Skulls & Shopping Carts
Chapter Seven - The Other Guys
Section 8 of 13
CHAPTER SEVEN
The Other Guys
JACKASS WAS NEVER a one-man show. Not even close. It wasn’t just Knoxville, Bam, Steve-O, or Ryan. It was a full-blown rogue’s gallery of chaos — misfits, maniacs, and guys who brought something so specific to the table that the whole thing would’ve felt empty without them.
This is their chapter.
Jason “Wee Man” Acuña didn’t just take the hits — he made you laugh while taking them. Skateboarder, stuntman, and full-send kind of guy. He was more than comic relief — he was a core piece of the soul of Jackass.
There was something invincible about him. He took everything everyone else took, and then some. But he made it fun. Even wholesome sometimes. When Wee Man was on screen, it reminded you that underneath all the wreckage, this was about friendship.
He was proof you didn’t need size to leave an impact.
If Jackass had a spirit animal, it might’ve been Chris Pontius. Shirtless, fearless, sometimes pantsless — Pontius was the embodiment of surreal chaos. He blurred the line between absurdity and bravery. The Party Boy shtick, the thongs, the musical moments — it was all deliberate chaos dressed as nonsense.

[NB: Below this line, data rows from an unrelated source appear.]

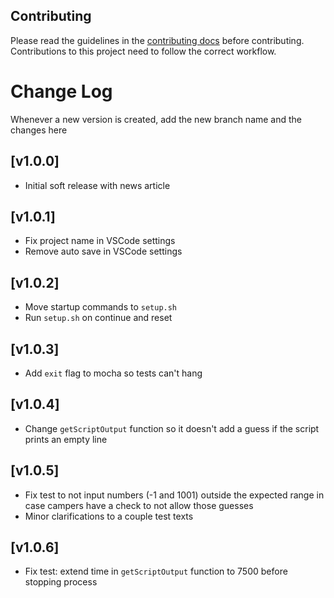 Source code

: ## Contributing

Please read the guidelines in the [contributing docs](https://contribute.freecodecamp.org/#/how-to-work-on-tutorials-that-use-coderoad) before contributing. Contributions to this project need to follow the correct workflow.

# Change Log

Whenever a new version is created, add the new branch name and the changes here

## [v1.0.0]

- Initial soft release with news article

## [v1.0.1]

- Fix project name in VSCode settings
- Remove auto save in VSCode settings

## [v1.0.2]

- Move startup commands to `setup.sh`
- Run `setup.sh` on continue and reset

## [v1.0.3]

- Add `exit` flag to mocha so tests can't hang

## [v1.0.4]

- Change `getScriptOutput` function so it doesn't add a guess if the script prints an empty line

## [v1.0.5]

- Fix test to not input numbers (-1 and 1001) outside the expected range in case campers have a check to not allow those guesses
- Minor clarifications to a couple test texts

## [v1.0.6]

- Fix test: extend time in `getScriptOutput` function to 7500 before stopping process
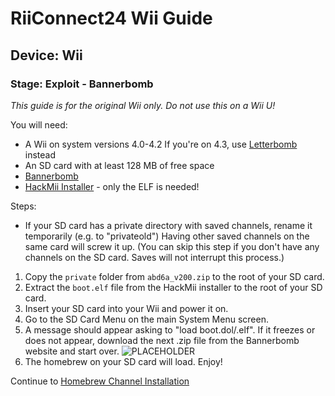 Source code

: # RiiConnect24 Wii Guide
## Device: Wii
### Stage: Exploit - Bannerbomb

<i class="notice--danger">This guide is for the original Wii only. Do not use this on a Wii U!</i>
 
You will need:
- A Wii on system versions 4.0-4.2
   If you're on 4.3, use [Letterbomb](Letterbomb) instead
- An SD card with at least 128 MB of free space
- [Bannerbomb](/assets/files/abd6a_v200.zip)
- [HackMii Installer](https://bootmii.org/download) - only the ELF is needed!

Steps:
- If your SD card has a private directory with saved channels, rename it temporarily (e.g. to "privateold")
   Having other saved channels on the same card will screw it up. (You can skip this step if you don't have any channels on the SD card. Saves will not interrupt this process.)
 
1.  Copy the `private` folder from `abd6a_v200.zip` to the root of your SD card.
2.  Extract the `boot.elf` file from the HackMii installer to the root of your SD card.
3.  Insert your SD card into your Wii and power it on.
4.  Go to the SD Card Menu on the main System Menu screen.
5.  A message should appear asking to "load boot.dol/.elf". If it freezes or does not appear, download the next .zip file from the Bannerbomb website and start over.
![PLACEHOLDER](http://placehold.it/350x150?text=BannerBomb+Load+Screen)
6.  The homebrew on your SD card will load. Enjoy!

<div class="notice">Continue to <a href="HBC">Homebrew Channel Installation</a></div>
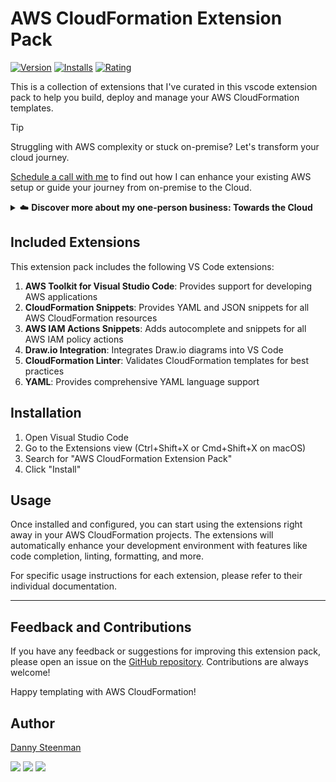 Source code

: # AWS CloudFormation Extension Pack

[![Version](https://img.shields.io/visual-studio-marketplace/v/dannysteenman.aws-cloudformation-extension-pack?color=374151&label=Visual%20Studio%20Marketplace&labelColor=000&logo=visual-studio-code&logoColor=0098FF)](https://marketplace.visualstudio.com/items?itemName=dannysteenman.aws-cloudformation-extension-pack)
[![Installs](https://img.shields.io/visual-studio-marketplace/i/dannysteenman.aws-cloudformation-extension-pack 'Currently Installed')](https://marketplace.visualstudio.com/items?itemName=dannysteenman.aws-cloudformation-extension-pack)
[![Rating](https://img.shields.io/visual-studio-marketplace/stars/dannysteenman.aws-cloudformation-extension-pack)](https://marketplace.visualstudio.com/items?itemName=dannysteenman.aws-cloudformation-extension-pack)

This is a collection of extensions that I've curated in this vscode extension pack to help you build, deploy and manage your AWS CloudFormation templates.

> [!TIP]
> Struggling with AWS complexity or stuck on-premise? Let's transform your cloud journey.
>
> [Schedule a call with me](https://towardsthecloud.com/contact) to find out how I can enhance your existing AWS setup or guide your journey from on-premise to the Cloud.
>
> <details><summary>☁️ <strong>Discover more about my one-person business: Towards the Cloud</strong></summary>
>
> <br/>
>
> Hi, I'm Danny – AWS expert and founder of [Towards the Cloud](https://towardsthecloud.com). With over a decade of hands-on experience, I specialized myself in deploying well-architected, highly scalable and cost-effective AWS Solutions using Infrastructure as Code (IaC).
>
> #### When you work with me, you're getting a package deal of expertise and personalized service:
>
> - **AWS CDK Proficiency**: I bring deep AWS CDK knowledge to the table, ensuring your infrastructure is not just maintainable and scalable, but also fully automated.
> - **AWS Certified**: [Equipped with 7 AWS Certifications](https://www.credly.com/users/dannysteenman/badges), including DevOps Engineer & Solutions Architect Professional, to ensure best practices across diverse cloud scenarios.
> - **Direct Access**: You work with me, not a team of managers. Expect quick decisions and high-quality work.
> - **Tailored Solutions**: Understanding that no two businesses are alike, I Custom-fit cloud infrastructure for your unique needs.
> - **Cost-Effective**: I'll optimize your AWS spending without cutting corners on performance or security.
> - **Seamless CI/CD**: I'll set up smooth CI/CD processes using GitHub Actions, making changes a breeze through Pull Requests.
>
> *My mission is simple: I'll free you from infrastructure headaches so you can focus on what truly matters – your core business.*
>
> Ready to unlock the full potential of AWS Cloud?
>
> <a href="https://towardsthecloud.com/contact"><img alt="Schedule your call" src="https://img.shields.io/badge/schedule%20your%20call-success.svg?style=for-the-badge"/></a>
> </details>

## Included Extensions

This extension pack includes the following VS Code extensions:

1. **AWS Toolkit for Visual Studio Code**: Provides support for developing AWS applications
2. **CloudFormation Snippets**: Provides YAML and JSON snippets for all AWS CloudFormation resources
3. **AWS IAM Actions Snippets**: Adds autocomplete and snippets for all AWS IAM policy actions
4. **Draw.io Integration**: Integrates Draw.io diagrams into VS Code
5. **CloudFormation Linter**: Validates CloudFormation templates for best practices
6. **YAML**: Provides comprehensive YAML language support

## Installation

1. Open Visual Studio Code
2. Go to the Extensions view (Ctrl+Shift+X or Cmd+Shift+X on macOS)
3. Search for "AWS CloudFormation Extension Pack"
4. Click "Install"

## Usage

Once installed and configured, you can start using the extensions right away in your AWS CloudFormation projects. The extensions will automatically enhance your development environment with features like code completion, linting, formatting, and more.

For specific usage instructions for each extension, please refer to their individual documentation.

---
## Feedback and Contributions

If you have any feedback or suggestions for improving this extension pack, please open an issue on the [GitHub repository](https://github.com/dannysteenman/vscode-cloudformation-extension-pack/issues). Contributions are always welcome!

Happy templating with AWS CloudFormation!

## Author

[Danny Steenman](https://towardsthecloud.com/about)

[![](https://img.shields.io/badge/LinkedIn-0077B5?style=for-the-badge&logo=linkedin&logoColor=white)](https://www.linkedin.com/in/dannysteenman)
[![](https://img.shields.io/badge/X-000000?style=for-the-badge&logo=x&logoColor=white)](https://twitter.com/dannysteenman)
[![](https://img.shields.io/badge/GitHub-2b3137?style=for-the-badge&logo=github&logoColor=white)](https://github.com/dannysteenman)
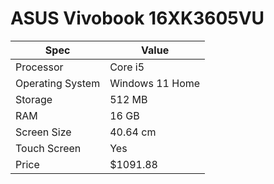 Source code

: # ASUS Vivobook 16XK3605VU

| Spec | Value |
|---|---|
| Processor | Core i5 |
| Operating System | Windows 11 Home |
| Storage | 512 MB |
| RAM | 16 GB |
| Screen Size | 40.64 cm |
| Touch Screen | Yes |
| Price | $1091.88 |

But he was sharp. Smarter than people gave him credit for. His commitment to the bit, to the aesthetic, to the discomfort — it was performance art in the rawest way.
And yeah, he made weird beautiful.
You needed someone who would puke, poop, and keep rolling. That was Dave England. A former pro snowboarder with zero fear of looking disgusting. If there was something gross, degrading, or dangerously dumb, Dave was probably the guy stepping up.
And that’s what made him essential. Because while others chased adrenaline, Dave chased full-on humiliation. That takes a different kind of courage.
He was the king of the bodily function bits — and he wore that crown proudly.
The big man. The freight train. Preston was often the setup guy for gags with Wee Man, but he had his own moments too — full speed collisions, absurd costumes, and just a willingness to move like a rhino through a brick wall if the bit needed it.
Preston wasn’t just comic contrast. He was fearless in his own right. The commitment was always there — even when the gag demanded more than it should’ve.
The man went through it. And he did it all on camera.
“Danger Ehren” was always game — which meant he was always getting wrecked. He was the guy who’d say yes, even when he shouldn’t. And that made him the perfect fall guy, literally.
His pain was the setup for some of the most memorable moments in the show’s history. The high five hand. The tooth pull. The cup test. He became a human crash test dummy, and never once held back.
Ehren took more Ls than almost anyone — and still smiled through all of it.